Action item: Look through the material below and report every line that includes "stdoutlog".

++++++++

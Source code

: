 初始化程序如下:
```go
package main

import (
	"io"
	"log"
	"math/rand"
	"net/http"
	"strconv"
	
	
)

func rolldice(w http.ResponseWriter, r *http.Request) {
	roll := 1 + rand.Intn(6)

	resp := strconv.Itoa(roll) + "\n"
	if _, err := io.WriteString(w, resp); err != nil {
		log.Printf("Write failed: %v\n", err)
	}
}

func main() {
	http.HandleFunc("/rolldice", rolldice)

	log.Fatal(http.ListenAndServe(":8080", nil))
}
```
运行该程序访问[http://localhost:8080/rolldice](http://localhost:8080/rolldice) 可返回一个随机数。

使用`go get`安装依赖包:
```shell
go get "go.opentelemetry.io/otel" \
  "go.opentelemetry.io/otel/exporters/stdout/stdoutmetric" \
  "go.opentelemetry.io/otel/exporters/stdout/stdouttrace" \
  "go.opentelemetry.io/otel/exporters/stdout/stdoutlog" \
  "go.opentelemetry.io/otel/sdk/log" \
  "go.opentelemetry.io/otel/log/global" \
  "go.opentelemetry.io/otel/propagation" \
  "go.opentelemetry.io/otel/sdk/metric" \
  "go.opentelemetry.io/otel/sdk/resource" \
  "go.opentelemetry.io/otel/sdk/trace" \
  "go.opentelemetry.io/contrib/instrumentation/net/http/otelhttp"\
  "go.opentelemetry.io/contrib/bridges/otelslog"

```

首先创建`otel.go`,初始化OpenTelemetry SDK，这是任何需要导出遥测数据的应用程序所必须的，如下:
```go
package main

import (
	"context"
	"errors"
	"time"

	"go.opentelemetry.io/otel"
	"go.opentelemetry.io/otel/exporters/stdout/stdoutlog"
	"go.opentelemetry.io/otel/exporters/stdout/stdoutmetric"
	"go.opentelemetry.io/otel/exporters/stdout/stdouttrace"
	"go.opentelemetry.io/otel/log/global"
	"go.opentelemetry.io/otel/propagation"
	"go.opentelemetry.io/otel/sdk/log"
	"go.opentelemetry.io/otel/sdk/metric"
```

++++++++

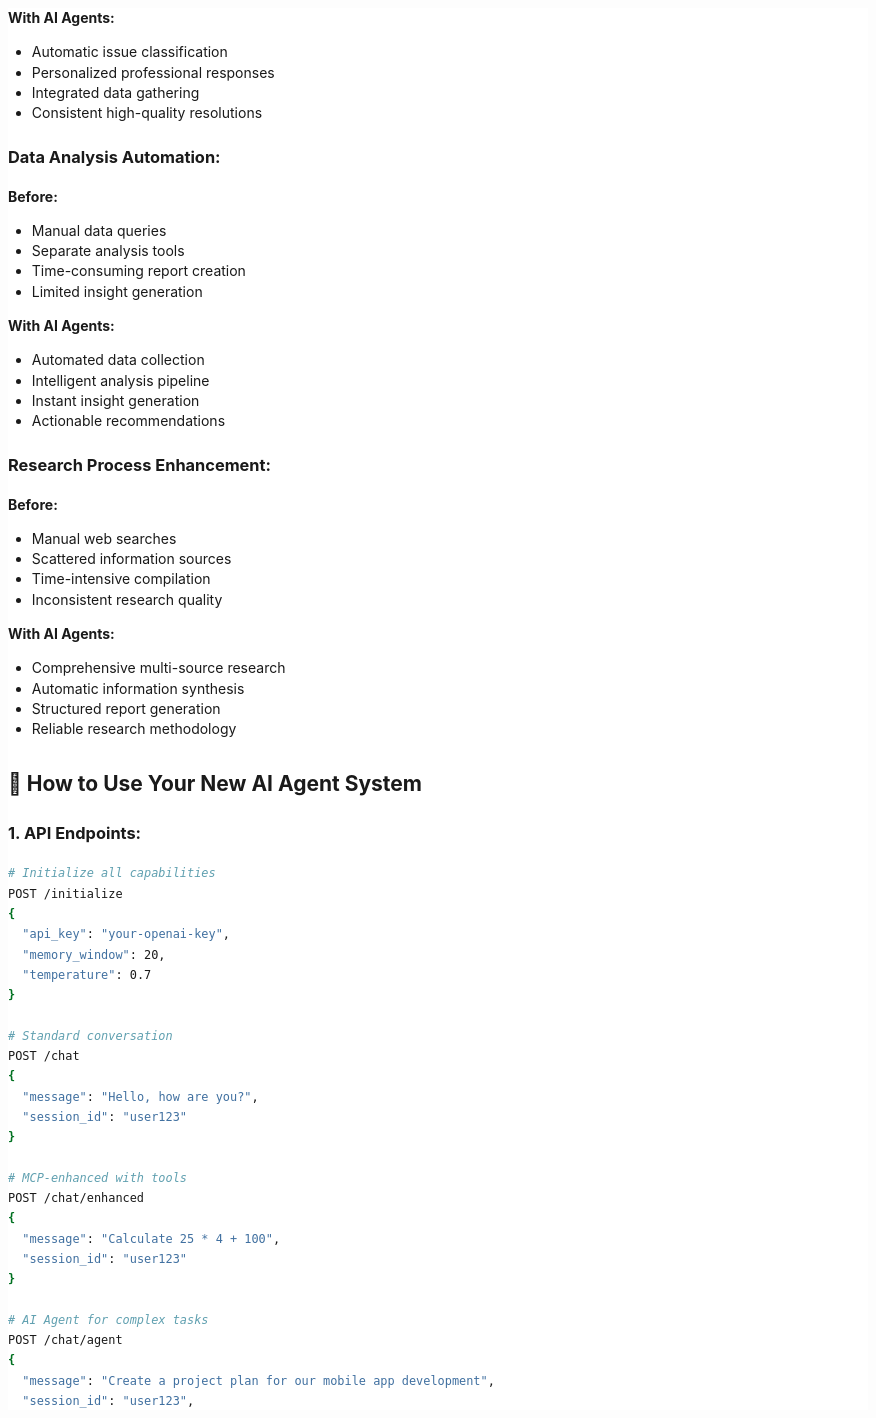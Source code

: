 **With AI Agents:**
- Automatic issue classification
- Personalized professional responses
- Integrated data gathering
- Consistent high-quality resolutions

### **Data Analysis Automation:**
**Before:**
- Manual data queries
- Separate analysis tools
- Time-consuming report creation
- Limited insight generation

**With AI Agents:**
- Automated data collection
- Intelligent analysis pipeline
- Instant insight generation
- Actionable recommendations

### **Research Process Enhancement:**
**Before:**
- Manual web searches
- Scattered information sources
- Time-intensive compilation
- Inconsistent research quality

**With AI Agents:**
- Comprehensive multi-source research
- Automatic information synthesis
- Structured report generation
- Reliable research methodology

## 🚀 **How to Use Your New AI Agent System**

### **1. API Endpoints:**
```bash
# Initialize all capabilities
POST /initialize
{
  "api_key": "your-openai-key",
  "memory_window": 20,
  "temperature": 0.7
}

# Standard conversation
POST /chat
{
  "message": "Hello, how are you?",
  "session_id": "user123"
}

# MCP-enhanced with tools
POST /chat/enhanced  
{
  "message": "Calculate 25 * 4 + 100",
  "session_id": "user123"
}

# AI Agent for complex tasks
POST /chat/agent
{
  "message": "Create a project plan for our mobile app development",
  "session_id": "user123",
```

++++++++

Answer to this task:
  "go.opentelemetry.io/otel/exporters/stdout/stdoutlog" \
	"go.opentelemetry.io/otel/exporters/stdout/stdoutlog"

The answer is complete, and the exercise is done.